**Exercise material**

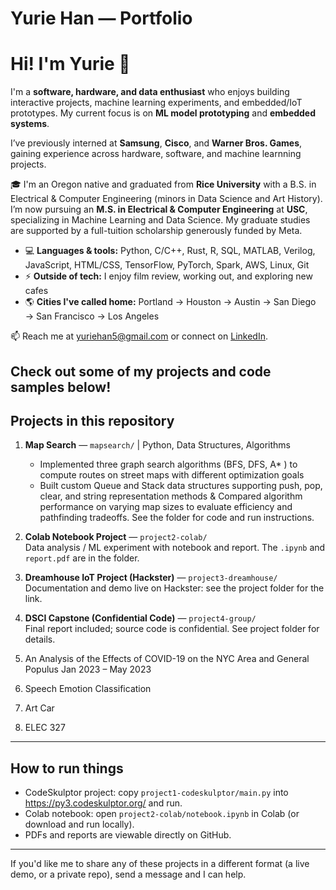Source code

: # Yurie Han — Portfolio
# Hi! I'm Yurie 👋

I'm a **software, hardware, and data enthusiast** who enjoys building interactive projects, machine learning experiments, and embedded/IoT prototypes. My current focus is on **ML model prototyping** and **embedded systems**. 

I’ve previously interned at **Samsung**, **Cisco**, and **Warner Bros. Games**, gaining experience across hardware, software, and machine learnning projects.  

🎓 I'm an Oregon native and graduated from **Rice University** with a B.S. in Electrical & Computer Engineering (minors in Data Science and Art History). I’m now pursuing an **M.S. in Electrical & Computer Engineering** at **USC**, specializing in Machine Learning and Data Science. My graduate studies are supported by a full-tuition scholarship generously funded by Meta.  

- 💻 **Languages & tools:** Python, C/C++, Rust, R, SQL, MATLAB, Verilog, JavaScript, HTML/CSS, TensorFlow, PyTorch, Spark, AWS, Linux, Git  
- ⚡ **Outside of tech:** I enjoy film review, working out, and exploring new cafes  
- 🌎 **Cities I've called home:** Portland → Houston → Austin → San Diego → San Francisco → Los Angeles  

📫 Reach me at [yuriehan5@gmail.com](mailto:yuriehan5@gmail.com) or connect on [LinkedIn](https://www.linkedin.com/in/yuriehan/).

Check out some of my projects and code samples below!
---

## Projects in this repository

1. **Map Search** — `mapsearch/`  | Python, Data Structures, Algorithms
   * Implemented three graph search algorithms (BFS, DFS, A* ) to compute routes on street maps with different optimization goals
   * Built custom Queue and Stack data structures supporting push, pop, clear, and string representation methods
   & Compared algorithm performance on varying map sizes to evaluate efficiency and pathfinding tradeoffs.
See the folder for code and run instructions.

2. **Colab Notebook Project** — `project2-colab/`  
   Data analysis / ML experiment with notebook and report. The `.ipynb` and `report.pdf` are in the folder.

3. **Dreamhouse IoT Project (Hackster)** — `project3-dreamhouse/`  
   Documentation and demo live on Hackster: see the project folder for the link.

4. **DSCI Capstone (Confidential Code)** — `project4-group/`  
   Final report included; source code is confidential. See project folder for details.

5. An Analysis of the Effects of COVID-19 on the NYC Area and General Populus Jan 2023 – May 2023

6. Speech Emotion Classification

7. Art Car

8. ELEC 327
---

## How to run things
- CodeSkulptor project: copy `project1-codeskulptor/main.py` into https://py3.codeskulptor.org/ and run.  
- Colab notebook: open `project2-colab/notebook.ipynb` in Colab (or download and run locally).  
- PDFs and reports are viewable directly on GitHub.

---

If you'd like me to share any of these projects in a different format (a live demo, or a private repo), send a message and I can help.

**Task directions**
All that is needed is an exact copy of the entries above, minus the pictures.

**Response area**
Source code

: # Yurie Han — Portfolio
# Hi! I'm Yurie 👋

I'm a **software, hardware, and data enthusiast** who enjoys building interactive projects, machine learning experiments, and embedded/IoT prototypes. My current focus is on **ML model prototyping** and **embedded systems**. 

I’ve previously interned at **Samsung**, **Cisco**, and **Warner Bros. Games**, gaining experience across hardware, software, and machine learnning projects.  

🎓 I'm an Oregon native and graduated from **Rice University** with a B.S. in Electrical & Computer Engineering (minors in Data Science and Art History). I’m now pursuing an **M.S. in Electrical & Computer Engineering** at **USC**, specializing in Machine Learning and Data Science. My graduate studies are supported by a full-tuition scholarship generously funded by Meta.  

- 💻 **Languages & tools:** Python, C/C++, Rust, R, SQL, MATLAB, Verilog, JavaScript, HTML/CSS, TensorFlow, PyTorch, Spark, AWS, Linux, Git  
- ⚡ **Outside of tech:** I enjoy film review, working out, and exploring new cafes  
- 🌎 **Cities I've called home:** Portland → Houston → Austin → San Diego → San Francisco → Los Angeles  

📫 Reach me at [yuriehan5@gmail.com](mailto:yuriehan5@gmail.com) or connect on [LinkedIn](https://www.linkedin.com/in/yuriehan/).

Check out some of my projects and code samples below!
---

## Projects in this repository

1. **Map Search** — `mapsearch/`  | Python, Data Structures, Algorithms
   * Implemented three graph search algorithms (BFS, DFS, A* ) to compute routes on street maps with different optimization goals
   * Built custom Queue and Stack data structures supporting push, pop, clear, and string representation methods
   & Compared algorithm performance on varying map sizes to evaluate efficiency and pathfinding tradeoffs.
See the folder for code and run instructions.

2. **Colab Notebook Project** — `project2-colab/`  
   Data analysis / ML experiment with notebook and report. The `.ipynb` and `report.pdf` are in the folder.

3. **Dreamhouse IoT Project (Hackster)** — `project3-dreamhouse/`  
   Documentation and demo live on Hackster: see the project folder for the link.

4. **DSCI Capstone (Confidential Code)** — `project4-group/`  
   Final report included; source code is confidential. See project folder for details.

5. An Analysis of the Effects of COVID-19 on the NYC Area and General Populus Jan 2023 – May 2023

6. Speech Emotion Classification

7. Art Car

8. ELEC 327
---

## How to run things
- CodeSkulptor project: copy `project1-codeskulptor/main.py` into https://py3.codeskulptor.org/ and run.  
- Colab notebook: open `project2-colab/notebook.ipynb` in Colab (or download and run locally).  
- PDFs and reports are viewable directly on GitHub.

---

If you'd like me to share any of these projects in a different format (a live demo, or a private repo), send a message and I can help.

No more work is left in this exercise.